O projeto de lei do novo Estatuto do Aprendiz segue para discussão no Senado após aprovação pela Câmara. A mudança busca consolidar regras dispersas, reduzindo insegurança jurídica para as empresas e facilitando a prática da aprendizagem.
A proposta mantém o foco em jovens de 14 a 24 anos que cursam ou concluíram o ensino médio, preservando a formação profissional de entrada. A principal melhoria é a simplificação do marco normativo, com aplicação mais clara da lei.

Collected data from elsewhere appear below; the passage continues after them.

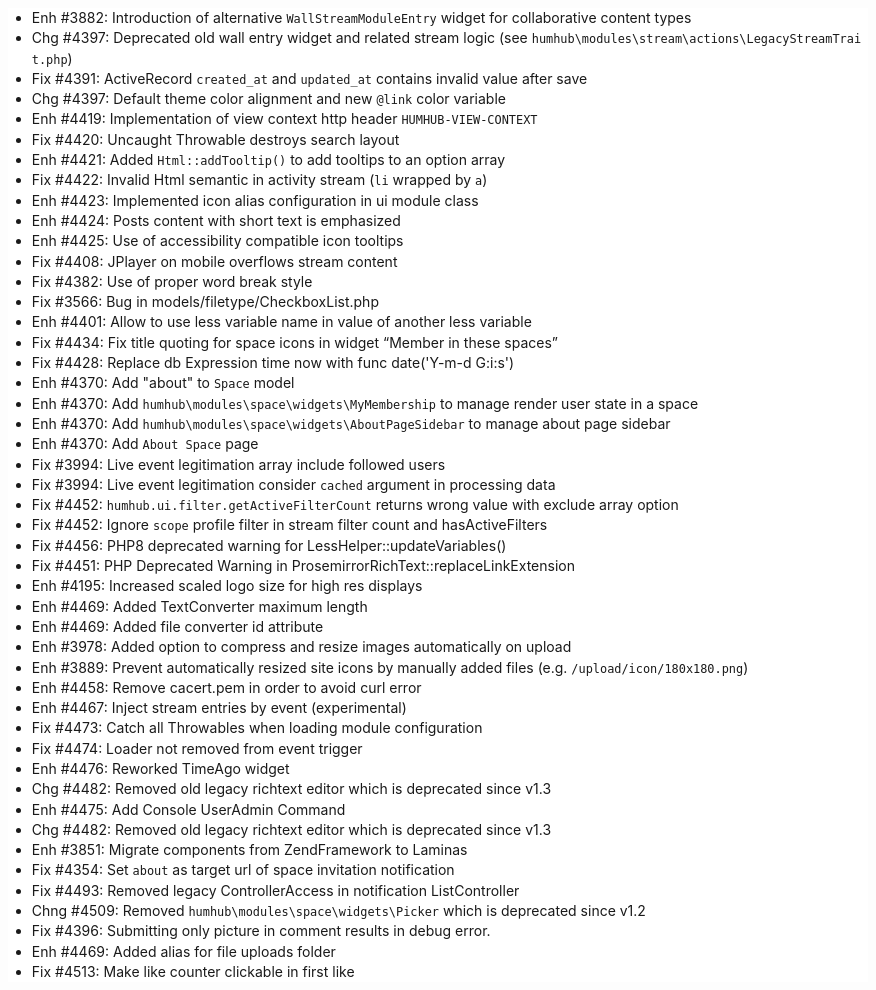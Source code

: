 - Enh #3882: Introduction of alternative `WallStreamModuleEntry` widget for collaborative content types
- Chg #4397: Deprecated old wall entry widget and related stream logic (see `humhub\modules\stream\actions\LegacyStreamTrait.php`)
- Fix #4391: ActiveRecord `created_at` and `updated_at` contains invalid value after save
- Chg #4397: Default theme color alignment and new `@link` color variable
- Enh #4419: Implementation of view context http header `HUMHUB-VIEW-CONTEXT`
- Fix #4420: Uncaught Throwable destroys search layout
- Enh #4421: Added `Html::addTooltip()` to add tooltips to an option array
- Fix #4422: Invalid Html semantic in activity stream (`li` wrapped by `a`)
- Enh #4423: Implemented icon alias configuration in ui module class
- Enh #4424: Posts content with short text is emphasized
- Enh #4425: Use of accessibility compatible icon tooltips
- Fix #4408: JPlayer on mobile overflows stream content
- Fix #4382: Use of proper word break style
- Fix #3566: Bug in models/filetype/CheckboxList.php
- Enh #4401: Allow to use less variable name in value of another less variable
- Fix #4434: Fix title quoting for space icons in widget “Member in these spaces”
- Fix #4428: Replace db Expression time now with func date('Y-m-d G:i:s')
- Enh #4370: Add "about" to `Space` model
- Enh #4370: Add `humhub\modules\space\widgets\MyMembership` to manage render user state in a space
- Enh #4370: Add `humhub\modules\space\widgets\AboutPageSidebar` to manage about page sidebar
- Enh #4370: Add `About Space` page
- Fix #3994: Live event legitimation array include followed users
- Fix #3994: Live event legitimation consider `cached` argument in processing data
- Fix #4452: `humhub.ui.filter.getActiveFilterCount` returns wrong value with exclude array option
- Fix #4452: Ignore `scope` profile filter in stream filter count and hasActiveFilters
- Fix #4456: PHP8 deprecated warning for LessHelper::updateVariables()
- Fix #4451: PHP Deprecated Warning in ProsemirrorRichText::replaceLinkExtension
- Enh #4195: Increased scaled logo size for high res displays
- Enh #4469: Added TextConverter maximum length
- Enh #4469: Added file converter id attribute
- Enh #3978: Added option to compress and resize images automatically on upload
- Enh #3889: Prevent automatically resized site icons by manually added files (e.g. `/upload/icon/180x180.png`)
- Enh #4458: Remove cacert.pem in order to avoid curl error
- Enh #4467: Inject stream entries by event (experimental)
- Fix #4473: Catch all Throwables when loading module configuration
- Fix #4474: Loader not removed from event trigger
- Enh #4476: Reworked TimeAgo widget
- Chg #4482: Removed old legacy richtext editor which is deprecated since v1.3
- Enh #4475: Add Console UserAdmin Command
- Chg #4482: Removed old legacy richtext editor which is deprecated since v1.3
- Enh #3851: Migrate components from ZendFramework to Laminas
- Fix #4354: Set `about` as target url of space invitation notification
- Fix #4493: Removed legacy ControllerAccess in notification ListController
- Chng #4509: Removed `humhub\modules\space\widgets\Picker` which is deprecated since v1.2
- Fix #4396: Submitting only picture in comment results in debug error.
- Enh #4469: Added alias for file uploads folder
- Fix #4513: Make like counter clickable in first like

O texto avalia ampliar vagas e torná-las mais acessíveis, com impacto direto no mercado de trabalho juvenil. Atualmente, o país conta com cerca de 700 mil aprendizes, com potencial de crescimento acima de 30%.
Potencial de expansão
A expectativa é aumentar o número de aprendizes, ultrapassando 1 milhão, por meio de maior clareza jurídica. Empresas que hoje evitam contratações por receio de passivos trabalhistas podem se sentir mais estimuladas a contratar jovens.
Espaço de crescimento
A obrigatoriedade de contratar entre 5% e 15% de aprendizes permanece, mas mais de 50% das empresas não cumpre a cota. O maior espaço está entre as companhias menores, onde a adesão é menor. O aumento na conformidade pode ampliar o alcance.
Investimento estratégico
A contratação de aprendizes é vista como investimento estratégico pelas empresas, com foco em formação técnica e em habilidades socioemocionais. Jovens entram com interesse e passam por capacitação para o ambiente profissional.
Modelo financeiro
Do ponto de vista econômico, o custo é menor para o empregador: o FGTS do aprendiz é de 2%, frente a 8% em contratos comuns, e não há multa rescisória em desligamentos. A ideia é que a aprendizagem seja percebida como benefício, não apenas cota.